Hey! 🙂 so one thing to bear in mind is that crux-sql only works for queries, so you still need to perform all writes to Crux through the submit-tx API. Another aspect is that Crux's SQL is a based on Apache Calcite and may not be Postgres-compatible enough to avoid duplicating all your queries - I don't have a list of differences to hand but I'm sure one of the many other Calcite-based platforms has it documented https://calcite.apache.org/docs/powered_by.html Ultimately though I think what you're proposing sounds worth exploring. I'd be keen to see some examples of the more complex SQL queries you need to run

orestis19:03:21

Wait, I think you mean about the SQL layer of crux, I was more talking about using the JDBC driver as the log/document storage.

orestis19:03:23

It's a clunky approach as I'd have to maintain two different data stores but it might have interesting properties...

refset19:03:14

Ohhh crux-jdbc, right, sorry...yep that makes sense also 🙂 You might struggle to fully align the writes between the systems without somehow intercepting or forking the transaction behaviours/commands that submit-tx generates. I can imagine that writing to both systems in a single transaction would be really neat though. What sort of time frame are you looking at? We could potentially spend some time thinking about feasibility at our end in the near future

orestis21:03:46

This is all 100% speculative from my end! No immediate plans to look into this for a 2-3 months at least

Steven Deobald16:03:06

I've built a system that does double writes like this in the past. It was SQL Server + Oracle, but the idea is the same. If you're spiking it out, it might be easier/cheaper to embed the call to submit-tx inside the Postgres transaction, since your Postgres code will (probably) be synchronous and roll back completely from wherever you throw an exception.

Steven Deobald16:03:18

It's also likely this makes more sense in terms of semantics. If raw Postgres is still your primary store and Crux is — initially, anyway — just for audits, then writes to Crux are secondary and should be within the scope of the primary store's transactions rather than the other way around.

seancorfield17:03:33

Back when we were investigating MongoDB as an addition or alternative to MySQL, we routed all our writes through a wrapper we wrote so our code mostly stayed exactly the same but everything was duplicated between MongoDB and MySQL. You have to be disciplined about it and there were certain operations that weren’t mapped 100% so sometimes MongoDB leaked up a layer.
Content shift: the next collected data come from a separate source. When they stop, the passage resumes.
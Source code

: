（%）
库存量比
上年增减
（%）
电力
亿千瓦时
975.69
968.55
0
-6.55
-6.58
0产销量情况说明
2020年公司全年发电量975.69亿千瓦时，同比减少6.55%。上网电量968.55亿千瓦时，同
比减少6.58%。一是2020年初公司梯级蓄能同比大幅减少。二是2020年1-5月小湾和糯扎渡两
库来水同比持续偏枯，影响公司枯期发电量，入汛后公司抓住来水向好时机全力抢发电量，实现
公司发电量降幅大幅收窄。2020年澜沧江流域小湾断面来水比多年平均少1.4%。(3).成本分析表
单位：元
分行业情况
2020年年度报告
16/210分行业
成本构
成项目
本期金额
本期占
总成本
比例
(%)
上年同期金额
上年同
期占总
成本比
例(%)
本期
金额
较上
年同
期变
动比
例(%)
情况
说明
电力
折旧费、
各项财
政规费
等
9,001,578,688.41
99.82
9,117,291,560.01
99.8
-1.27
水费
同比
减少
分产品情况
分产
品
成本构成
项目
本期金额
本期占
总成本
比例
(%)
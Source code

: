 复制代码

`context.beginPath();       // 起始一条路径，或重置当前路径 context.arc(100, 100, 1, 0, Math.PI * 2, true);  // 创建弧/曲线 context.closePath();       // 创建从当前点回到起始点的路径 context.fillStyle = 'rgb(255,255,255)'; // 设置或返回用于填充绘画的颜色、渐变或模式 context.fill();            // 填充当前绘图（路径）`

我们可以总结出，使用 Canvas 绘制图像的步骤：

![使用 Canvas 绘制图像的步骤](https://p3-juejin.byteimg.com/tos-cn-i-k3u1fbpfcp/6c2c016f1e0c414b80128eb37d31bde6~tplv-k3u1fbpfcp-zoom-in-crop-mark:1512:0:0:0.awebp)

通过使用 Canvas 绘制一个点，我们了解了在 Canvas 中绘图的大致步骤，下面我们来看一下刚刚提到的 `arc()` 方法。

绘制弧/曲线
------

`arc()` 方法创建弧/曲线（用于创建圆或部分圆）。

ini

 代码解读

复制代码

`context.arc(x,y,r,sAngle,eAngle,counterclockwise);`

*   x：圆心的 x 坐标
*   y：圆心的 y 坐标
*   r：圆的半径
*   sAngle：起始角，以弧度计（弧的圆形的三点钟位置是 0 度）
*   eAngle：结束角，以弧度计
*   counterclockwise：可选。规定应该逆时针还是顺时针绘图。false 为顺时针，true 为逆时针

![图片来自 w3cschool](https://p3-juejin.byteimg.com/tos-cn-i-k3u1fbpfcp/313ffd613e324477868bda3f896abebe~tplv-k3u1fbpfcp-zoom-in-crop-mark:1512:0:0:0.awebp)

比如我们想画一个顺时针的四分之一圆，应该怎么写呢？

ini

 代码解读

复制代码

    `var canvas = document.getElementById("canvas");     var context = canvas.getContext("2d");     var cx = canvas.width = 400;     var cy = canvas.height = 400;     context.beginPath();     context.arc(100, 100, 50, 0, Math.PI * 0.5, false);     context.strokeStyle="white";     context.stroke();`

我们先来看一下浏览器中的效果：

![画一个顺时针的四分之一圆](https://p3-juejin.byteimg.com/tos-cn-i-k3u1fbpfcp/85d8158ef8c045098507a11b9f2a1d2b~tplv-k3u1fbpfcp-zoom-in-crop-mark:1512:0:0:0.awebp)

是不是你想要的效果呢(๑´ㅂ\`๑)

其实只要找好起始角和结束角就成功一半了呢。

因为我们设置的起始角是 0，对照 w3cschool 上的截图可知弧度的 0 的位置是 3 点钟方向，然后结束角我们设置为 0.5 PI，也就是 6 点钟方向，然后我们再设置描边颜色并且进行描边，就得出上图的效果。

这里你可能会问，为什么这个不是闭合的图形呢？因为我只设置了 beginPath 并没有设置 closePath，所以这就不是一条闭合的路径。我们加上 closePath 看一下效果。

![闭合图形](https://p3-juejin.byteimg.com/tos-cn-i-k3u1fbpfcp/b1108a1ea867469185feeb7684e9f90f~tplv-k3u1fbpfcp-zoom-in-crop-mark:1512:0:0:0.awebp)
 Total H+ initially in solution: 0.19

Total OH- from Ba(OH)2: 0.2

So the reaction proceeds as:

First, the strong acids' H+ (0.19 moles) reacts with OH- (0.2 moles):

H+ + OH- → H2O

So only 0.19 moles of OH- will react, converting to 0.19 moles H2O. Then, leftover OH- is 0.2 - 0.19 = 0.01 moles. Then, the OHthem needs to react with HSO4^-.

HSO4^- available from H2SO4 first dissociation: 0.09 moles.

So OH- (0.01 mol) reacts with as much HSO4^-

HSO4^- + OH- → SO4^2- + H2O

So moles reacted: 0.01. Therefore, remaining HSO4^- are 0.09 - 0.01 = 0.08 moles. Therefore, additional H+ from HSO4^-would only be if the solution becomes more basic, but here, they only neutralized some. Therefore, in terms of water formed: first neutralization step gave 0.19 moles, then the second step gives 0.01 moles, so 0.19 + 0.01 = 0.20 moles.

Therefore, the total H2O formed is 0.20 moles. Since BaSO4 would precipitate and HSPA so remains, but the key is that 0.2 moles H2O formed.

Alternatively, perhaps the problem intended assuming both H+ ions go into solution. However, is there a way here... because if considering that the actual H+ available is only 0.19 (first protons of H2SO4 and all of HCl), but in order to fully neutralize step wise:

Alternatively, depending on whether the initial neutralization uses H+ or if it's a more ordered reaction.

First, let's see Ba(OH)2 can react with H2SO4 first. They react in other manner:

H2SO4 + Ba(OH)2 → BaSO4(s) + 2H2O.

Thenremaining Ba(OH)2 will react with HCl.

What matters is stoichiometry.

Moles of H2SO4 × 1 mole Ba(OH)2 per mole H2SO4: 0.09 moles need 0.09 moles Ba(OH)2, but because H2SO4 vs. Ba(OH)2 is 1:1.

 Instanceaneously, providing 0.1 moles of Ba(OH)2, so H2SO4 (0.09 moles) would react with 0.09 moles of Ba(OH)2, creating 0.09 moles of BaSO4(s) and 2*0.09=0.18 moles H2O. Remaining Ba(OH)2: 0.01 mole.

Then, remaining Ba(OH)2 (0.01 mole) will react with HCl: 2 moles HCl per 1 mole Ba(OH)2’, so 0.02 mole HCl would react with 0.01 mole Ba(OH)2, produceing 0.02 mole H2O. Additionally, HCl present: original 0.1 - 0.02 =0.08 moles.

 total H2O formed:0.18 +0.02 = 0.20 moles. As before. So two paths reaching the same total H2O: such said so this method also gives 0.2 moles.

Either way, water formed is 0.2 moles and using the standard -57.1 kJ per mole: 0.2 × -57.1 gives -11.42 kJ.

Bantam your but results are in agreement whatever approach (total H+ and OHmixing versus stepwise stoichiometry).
Overall, that approach worked well for us.

seancorfield17:03:16

(I should mention that we ultimately gave up on MongoDB and ended up migrating some new collections, that had not been double-written, back to MySQL! 🙂 )

orestis17:03:13

I like the wrapper for writes approach @U04V70XH6 . We are currently working with two systems and two databases and we’ve accepted that a few seconds of latency between stores is ok. So we sync changes every minute and in some cases we sync immediately after a write.